*EXERCISE*: From the entries that follow, reproduce exactly and only the lines from the line with "AbstractRemote *remoteControl;" to the line with "[yt_jvc_kd330bt]: https://www.youtube.com/watch?v=8OANaTe5kxI", endpoints included.

+++ WORKING DATA

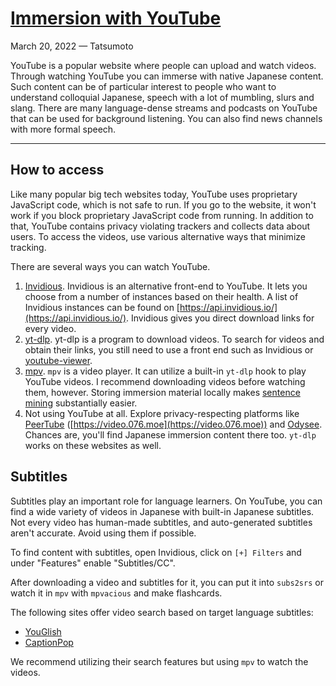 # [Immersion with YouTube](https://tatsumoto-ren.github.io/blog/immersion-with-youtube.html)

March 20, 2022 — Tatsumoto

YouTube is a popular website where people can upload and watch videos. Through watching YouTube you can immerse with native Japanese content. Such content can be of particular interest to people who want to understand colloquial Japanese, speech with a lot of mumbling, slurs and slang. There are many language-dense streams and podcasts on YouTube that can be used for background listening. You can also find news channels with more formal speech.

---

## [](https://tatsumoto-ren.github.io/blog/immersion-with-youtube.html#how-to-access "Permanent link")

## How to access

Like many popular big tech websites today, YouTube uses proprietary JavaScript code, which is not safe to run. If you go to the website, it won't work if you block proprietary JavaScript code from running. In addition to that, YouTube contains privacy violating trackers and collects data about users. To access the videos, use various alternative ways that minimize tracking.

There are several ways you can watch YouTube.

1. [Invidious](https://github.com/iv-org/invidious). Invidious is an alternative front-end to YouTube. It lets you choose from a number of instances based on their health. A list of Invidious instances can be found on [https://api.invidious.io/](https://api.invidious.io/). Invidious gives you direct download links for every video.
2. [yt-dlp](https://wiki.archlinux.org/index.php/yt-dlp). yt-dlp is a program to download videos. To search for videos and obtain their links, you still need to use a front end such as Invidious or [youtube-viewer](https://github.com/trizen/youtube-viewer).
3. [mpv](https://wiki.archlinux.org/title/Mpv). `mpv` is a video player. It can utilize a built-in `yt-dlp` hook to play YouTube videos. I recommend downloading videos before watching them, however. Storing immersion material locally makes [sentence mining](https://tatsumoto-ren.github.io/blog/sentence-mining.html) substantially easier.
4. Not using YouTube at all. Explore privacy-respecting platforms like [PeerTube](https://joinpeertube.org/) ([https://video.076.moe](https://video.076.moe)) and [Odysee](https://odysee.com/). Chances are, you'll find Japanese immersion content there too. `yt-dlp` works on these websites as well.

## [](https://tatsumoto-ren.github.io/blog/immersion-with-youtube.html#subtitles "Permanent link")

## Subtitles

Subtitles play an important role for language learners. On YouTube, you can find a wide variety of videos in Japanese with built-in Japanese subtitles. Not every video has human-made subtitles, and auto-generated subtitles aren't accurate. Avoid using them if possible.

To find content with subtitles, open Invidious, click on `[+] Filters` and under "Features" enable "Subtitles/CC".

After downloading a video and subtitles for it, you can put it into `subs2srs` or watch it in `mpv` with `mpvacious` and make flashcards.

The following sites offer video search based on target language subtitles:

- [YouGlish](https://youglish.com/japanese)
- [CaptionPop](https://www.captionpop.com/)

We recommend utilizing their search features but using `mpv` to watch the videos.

++++++
+++ WORKING DATA

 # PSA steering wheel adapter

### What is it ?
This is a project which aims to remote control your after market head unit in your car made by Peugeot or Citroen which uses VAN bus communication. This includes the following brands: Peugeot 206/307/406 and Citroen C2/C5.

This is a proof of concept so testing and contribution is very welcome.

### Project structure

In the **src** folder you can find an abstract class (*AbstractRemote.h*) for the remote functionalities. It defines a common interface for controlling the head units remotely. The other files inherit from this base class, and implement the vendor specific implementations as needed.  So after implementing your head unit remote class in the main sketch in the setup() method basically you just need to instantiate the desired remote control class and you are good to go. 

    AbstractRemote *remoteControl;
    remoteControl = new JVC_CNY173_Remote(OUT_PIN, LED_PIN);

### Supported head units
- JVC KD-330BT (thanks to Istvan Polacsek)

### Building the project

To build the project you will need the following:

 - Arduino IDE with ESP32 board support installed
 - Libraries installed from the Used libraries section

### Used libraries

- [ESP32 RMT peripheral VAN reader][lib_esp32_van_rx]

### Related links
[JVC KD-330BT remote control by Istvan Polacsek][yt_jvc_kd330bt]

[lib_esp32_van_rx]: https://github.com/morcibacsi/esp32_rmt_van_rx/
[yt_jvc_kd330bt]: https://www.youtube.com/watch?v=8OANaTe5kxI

++++++
+++ WORKING DATA

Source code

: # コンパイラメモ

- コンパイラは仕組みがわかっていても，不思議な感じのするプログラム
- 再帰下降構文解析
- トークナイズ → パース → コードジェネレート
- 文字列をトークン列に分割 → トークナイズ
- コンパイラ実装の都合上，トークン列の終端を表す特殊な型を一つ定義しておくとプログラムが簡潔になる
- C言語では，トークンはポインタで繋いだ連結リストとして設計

++++++

*TASK RESPONSE*:
    AbstractRemote *remoteControl;
    remoteControl = new JVC_CNY173_Remote(OUT_PIN, LED_PIN);

### Supported head units
- JVC KD-330BT (thanks to Istvan Polacsek)

### Building the project

To build the project you will need the following:

 - Arduino IDE with ESP32 board support installed
 - Libraries installed from the Used libraries section

### Used libraries

- [ESP32 RMT peripheral VAN reader][lib_esp32_van_rx]

### Related links
[JVC KD-330BT remote control by Istvan Polacsek][yt_jvc_kd330bt]

[lib_esp32_van_rx]: https://github.com/morcibacsi/esp32_rmt_van_rx/
[yt_jvc_kd330bt]: https://www.youtube.com/watch?v=8OANaTe5kxI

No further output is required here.